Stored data
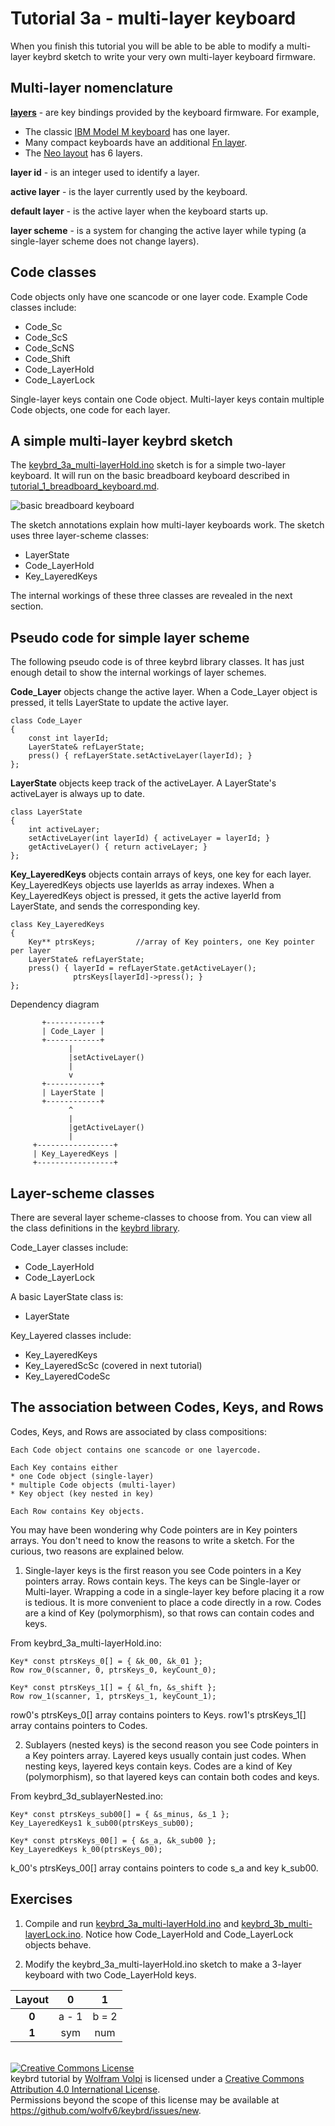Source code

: Tutorial 3a - multi-layer keyboard
==================================
When you finish this tutorial you will be able to be able to modify a multi-layer keybrd sketch to write your very own multi-layer keyboard firmware.

Multi-layer nomenclature
------------------------
**[layers](http://deskthority.net/wiki/Layer)** - are key bindings provided by the keyboard firmware.  For example,
* The classic [IBM Model M keyboard](http://en.wikipedia.org/wiki/IBM_PC_keyboard) has one layer.
* Many compact keyboards have an additional [Fn layer](http://en.wikipedia.org/wiki/Fn_key).
* The [Neo layout](http://neo-layout.org/index_en.html) has 6 layers.

**layer id** - is an integer used to identify a layer.

**active layer** - is the layer currently used by the keyboard.

**default layer** - is the active layer when the keyboard starts up.

**layer scheme** - is a system for changing the active layer while typing (a single-layer scheme does not change layers).

Code classes
------------
Code objects only have one scancode or one layer code.
Example Code classes include:
* Code_Sc
* Code_ScS
* Code_ScNS
* Code_Shift
* Code_LayerHold
* Code_LayerLock

Single-layer keys contain one Code object.
Multi-layer keys contain multiple Code objects, one code for each layer.

A simple multi-layer keybrd sketch
----------------------------------
The [keybrd_3a_multi-layerHold.ino](keybrd_3a_multi-layerHold/keybrd_3a_multi-layerHold.ino) sketch is for a simple two-layer keyboard.
It will run on the basic breadboard keyboard described in [tutorial_1_breadboard_keyboard.md](tutorial_1_breadboard_keyboard.md).

![basic breadboard keyboard](keybrd_1_breadboard/basic_breadboard_keyboard_front.JPG "basic breadboard keyboard")

The sketch annotations explain how multi-layer keyboards work.
The sketch uses three layer-scheme classes:
* LayerState
* Code_LayerHold
* Key_LayeredKeys

The internal workings of these three classes are revealed in the next section.

Pseudo code for simple layer scheme
-----------------------------------
The following pseudo code is of three keybrd library classes.
It has just enough detail to show the internal workings of layer schemes.

**Code_Layer** objects change the active layer.
When a Code_Layer object is pressed, it tells LayerState to update the active layer.
```
class Code_Layer
{
    const int layerId;
    LayerState& refLayerState;
    press() { refLayerState.setActiveLayer(layerId); }
};
```

**LayerState** objects keep track of the activeLayer.
A LayerState's activeLayer is always up to date.
```
class LayerState
{
    int activeLayer;
    setActiveLayer(int layerId) { activeLayer = layerId; }
    getActiveLayer() { return activeLayer; }
};
```

**Key_LayeredKeys** objects contain arrays of keys, one key for each layer.
Key_LayeredKeys objects use layerIds as array indexes.
When a Key_LayeredKeys object is pressed, it gets the active layerId from LayerState, and sends the corresponding key.
```
class Key_LayeredKeys
{
    Key** ptrsKeys;         //array of Key pointers, one Key pointer per layer
    LayerState& refLayerState;
    press() { layerId = refLayerState.getActiveLayer();
              ptrsKeys[layerId]->press(); }
};
```

Dependency diagram
```
       +------------+
       | Code_Layer |
       +------------+
             |
             |setActiveLayer()
             |
             v
       +------------+
       | LayerState |
       +------------+
             ^
             |
             |getActiveLayer()
             |
     +-----------------+
     | Key_LayeredKeys |
     +-----------------+
```
Layer-scheme classes
--------------------
There are several layer scheme-classes to choose from.
You can view all the class definitions in the [keybrd library](../src/).

Code_Layer classes include:
* Code_LayerHold
* Code_LayerLock

A basic LayerState class is:
* LayerState

Key_Layered classes include:
* Key_LayeredKeys
* Key_LayeredScSc   (covered in next tutorial)
* Key_LayeredCodeSc

The association between Codes, Keys, and Rows
---------------------------------------------
Codes, Keys, and Rows are associated by class compositions:

```
Each Code object contains one scancode or one layercode.

Each Key contains either
* one Code object (single-layer)
* multiple Code objects (multi-layer)
* Key object (key nested in key)

Each Row contains Key objects.
```

You may have been wondering why Code pointers are in Key pointers arrays.
You don't need to know the reasons to write a sketch.
For the curious, two reasons are explained below.

1) Single-layer keys is the first reason you see Code pointers in a Key pointers array.
Rows contain keys.  The keys can be Single-layer or Multi-layer.
Wrapping a code in a single-layer key before placing it a row is tedious.
It is more convenient to place a code directly in a row.
Codes are a kind of Key (polymorphism), so that rows can contain codes and keys.

From keybrd_3a_multi-layerHold.ino:

```
Key* const ptrsKeys_0[] = { &k_00, &k_01 };
Row row_0(scanner, 0, ptrsKeys_0, keyCount_0);

Key* const ptrsKeys_1[] = { &l_fn, &s_shift };
Row row_1(scanner, 1, ptrsKeys_1, keyCount_1);
```
row0's ptrsKeys_0[] array contains pointers to Keys.
row1's ptrsKeys_1[] array contains pointers to Codes.

2) Sublayers (nested keys) is the second reason you see Code pointers in a Key pointers array.
Layered keys usually contain just codes.  When nesting keys, layered keys contain keys.
Codes are a kind of Key (polymorphism), so that layered keys can contain both codes and keys.

From keybrd_3d_sublayerNested.ino:

```
Key* const ptrsKeys_sub00[] = { &s_minus, &s_1 };
Key_LayeredKeys1 k_sub00(ptrsKeys_sub00);

Key* const ptrsKeys_00[] = { &s_a, &k_sub00 };
Key_LayeredKeys k_00(ptrsKeys_00);
```
k_00's ptrsKeys_00[] array contains pointers to code s_a and key k_sub00.

Exercises
---------
1) Compile and run [keybrd_3a_multi-layerHold.ino](keybrd_3a_multi-layerHold/keybrd_3a_multi-layerHold.ino)
and [keybrd_3b_multi-layerLock.ino](keybrd_3b_multi-layerLock/keybrd_3b_multi-layerLock.ino).
Notice how Code_LayerHold and Code_LayerLock objects behave.

2) Modify the keybrd_3a_multi-layerHold.ino sketch to make a 3-layer keyboard with two Code_LayerHold keys.

| Layout | **0** | **1** |
|:------:|:-----:|:-----:|
|  **0** | a - 1 | b = 2 |
|  **1** |  sym  |  num  |

<br>
<a rel="license" href="https://creativecommons.org/licenses/by/4.0/"><img alt="Creative Commons License" style="border-width:0" src="https://licensebuttons.net/l/by/4.0/88x31.png" /></a><br /><span xmlns:dct="http://purl.org/dc/terms/" property="dct:title">keybrd tutorial</span> by <a xmlns:cc="https://creativecommons.org/ns" href="https://github.com/wolfv6/keybrd" property="cc:attributionName" rel="cc:attributionURL">Wolfram Volpi</a> is licensed under a <a rel="license" href="https://creativecommons.org/licenses/by/4.0/">Creative Commons Attribution 4.0 International License</a>.<br />Permissions beyond the scope of this license may be available at <a xmlns:cc="https://creativecommons.org/ns" href="https://github.com/wolfv6/keybrd/issues/new" rel="cc:morePermissions">https://github.com/wolfv6/keybrd/issues/new</a>.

* _What you should do_
Which lines in the records above include the word "firmware"? Copy them out.

* _Reply_
When you finish this tutorial you will be able to be able to modify a multi-layer keybrd sketch to write your very own multi-layer keyboard firmware.
**[layers](http://deskthority.net/wiki/Layer)** - are key bindings provided by the keyboard firmware.  For example,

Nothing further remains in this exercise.